Peer-Gynt-Suite Nr. 1 op. 46

Sätze

  • Morgenstimmung, Allegretto pastorale

  • Ases Tod, Andante doloroso

  • Anitras Tanz, Tempo di Mazurka

  • In der Halle des Bergkönigs

Dauer

15 Min.

Es ist eine bunte, abenteuerliche und märchenhafte Welt, in die Henrik Ibsen seine Leserschaft mit dem Drama «Peer Gynt» entführt. Zunächst als «Lesedrama» konzipiert, schildert «Peer Gynt» die Lebensgeschichte eines fantasiebegabten Bauernsohns, der der Enge seiner Herkunft zu entkommen trachtet, sich in Liebes- und Entführungsabenteuer stürzt, dann aber in die Welt zieht und in Marokko durch Sklavenhandel reich wird. Betrügereien seiner Geschäftspartner versetzen ihn bald wieder in die Armut; alt und mittellos kehrt Peer Gynt in seine Heimat zurück, wo er aber durch die Liebe seiner Jugendfreundin Solvejg, die ihm durch all die Jahre die Treue gehalten hat, aufgefangen wird.
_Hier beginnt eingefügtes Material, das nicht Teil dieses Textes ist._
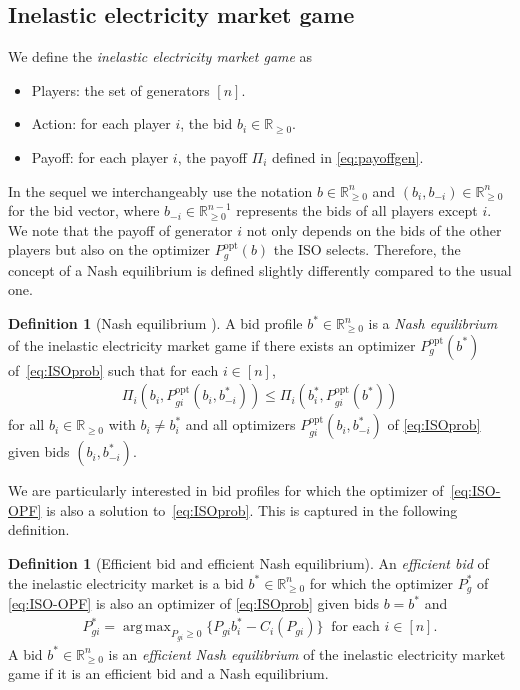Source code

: \documentclass[journal]{IEEEtran}
\newcommand{\1}{\mathds 1}
\newcommand{\realnonnegative}{{\mathbb{R}}_{\ge 0}}
\newcommand{\until}[1]{[#1]}
\DeclareMathOperator*{\argmax}{arg\,max}
\theoremstyle{remark}
\theoremstyle{definition}
\newtheorem{definition}[theorem]{Definition}
\begin{document}
\subsection{Inelastic electricity market game}
We define the \emph{inelastic electricity market game} as
% 
\begin{itemize}
\item Players: the set of generators $\until{n}$.
\item Action: for each player $i$, the bid $b_i\in\realnonnegative$.
\item Payoff: for each player $i$, the payoff $\Pi_i$ defined in
  \eqref{eq:payoffgen}.
\end{itemize}
%
\noindent In the sequel we interchangeably use the notation
$b\in\realnonnegative^n$ and $(b_i,b_{-i})\in\realnonnegative^n$ for
the bid vector, where $b_{-i}\in\realnonnegative^{n-1}$ represents the
bids of all players except $i$. We note that the payoff of generator
$i$ not only depends on the bids of the other players but also on the
optimizer $P_g^{\text{opt}}(b)$ the ISO selects. Therefore, the
concept of a Nash equilibrium is defined slightly differently compared
to the usual one.
%
\begin{definition}[Nash equilibrium \cite{cherukuri2016decentralized}]
  A bid profile $b^*\in\realnonnegative^n$ is a \emph{Nash equilibrium}
  of the inelastic electricity market game if there exists an optimizer
  $P_{g}^{\text{opt}}(b^*)$ of~\eqref{eq:ISOprob} such that for each
  $i\in\until{n}$,
\begin{align*}
  \Pi_i(b_i,P_{gi}^{\text{opt}}(b_i,b_{-i}^*))\leq
  \Pi_i(b_i^*,P_{gi}^{\text{opt}}(b^*))
\end{align*}
for all $b_i\in\realnonnegative$ with $ b_i\neq b_i^*$ and all
optimizers $P_{gi}^{\text{opt}}(b_i,b_{-i}^*)$ of \eqref{eq:ISOprob}
given bids $(b_i,b_{-i}^*)$.
\end{definition}
%
We are particularly interested in bid profiles for which the optimizer
of~\eqref{eq:ISO-OPF} is also a solution to~\eqref{eq:ISOprob}. This is
captured in the following definition.
%
\begin{definition}[Efficient bid and efficient Nash equilibrium]
  An \emph{efficient bid} of the inelastic electricity market is a bid
  $b^*\in\realnonnegative^n$ for which the optimizer $P_g^*$ of
  \eqref{eq:ISO-OPF} is also an optimizer of \eqref{eq:ISOprob}
  given bids $b=b^*$ and
  \begin{align}\label{eq:eff-bid}
    P_{gi}^*=\argmax_{P_{gi}\ge0}\{P_{gi} b^*_i-C_i(P_{gi})\}\ \text{ for each } i
    \in \until{n}.
  \end{align}
  A bid $b^*\in\realnonnegative^n$ is an \emph{efficient Nash
    equilibrium} of the inelastic electricity market game if it is an
  efficient bid and a Nash equilibrium.
\end{definition}
\end{document}
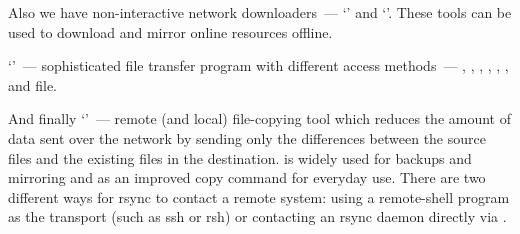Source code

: Also we have non-interactive network downloaders~--- `' and `'.
These tools can be used to download and mirror online resources offline.

`'~--- sophisticated file transfer program with different access
methods~--- , , , ,
, ,  and file.

And finally `'~--- remote (and local) file-copying tool which reduces
the amount  of  data  sent over the network by sending only the differences
between the source files and the existing files in the destination.
 is widely used for backups and  mirroring and as an improved
copy command for everyday use. There  are two different ways for rsync
to contact a remote system: using a remote-shell program as the transport
(such as ssh or rsh) or contacting an rsync daemon directly via .
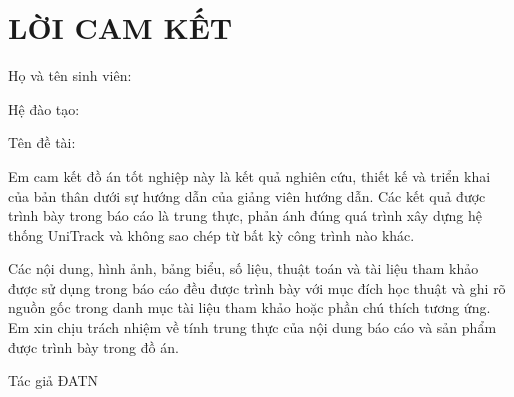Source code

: \chapter*{LỜI CAM KẾT}

\noindent Họ và tên sinh viên: \StudentName

\noindent Hệ đào tạo: \TrainingProgram

\vspace{0.5cm}

\noindent Tên đề tài: \ReportTitle

Em cam kết đồ án tốt nghiệp này là kết quả nghiên cứu, thiết kế và triển khai của bản thân dưới sự hướng dẫn của giảng viên hướng dẫn. Các kết quả được trình bày trong báo cáo là trung thực, phản ánh đúng quá trình xây dựng hệ thống UniTrack và không sao chép từ bất kỳ công trình nào khác.

Các nội dung, hình ảnh, bảng biểu, số liệu, thuật toán và tài liệu tham khảo được sử dụng trong báo cáo đều được trình bày với mục đích học thuật và ghi rõ nguồn gốc trong danh mục tài liệu tham khảo hoặc phần chú thích tương ứng. Em xin chịu trách nhiệm về tính trung thực của nội dung báo cáo và sản phẩm được trình bày trong đồ án.

\vspace{1cm}
\begin{flushright}
\CommitmentDate

Tác giả ĐATN

\vspace{2cm}
\textit{\StudentName}
\end{flushright}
Ibsens «Peer Gynt» erweist sich als sehr erfolgreich, und so beschließt der Dichter, das Werk als Bühnendrama auszuführen und es auch mit Musik zu versehen, was im Theater dieser Zeit durchaus üblich ist. Seine Wahl fällt auf Edvard Grieg, der sich in der Musikwelt bereits einen Namen gemacht hat, und Ibsen schlägt ihm in einem ausführlichen Brief vom 23. Jänner 1875 nicht nur vor, die Musik zu «Peer Gynt» zu komponieren, sondern hat bereits sehr genaue Vorstellungen, an welchen Stellen Musik welcher Art erklingen solle. Grieg nimmt den Vorschlag sofort an, und so entsteht eine umfangreiche Bühnenmusik von insgesamt 26 Nummern; in dieser Mischung von Theaterspiel und Musik wird «Peer Gynt» am 24. Februar 1876 in Christiania – heute Oslo – uraufgeführt.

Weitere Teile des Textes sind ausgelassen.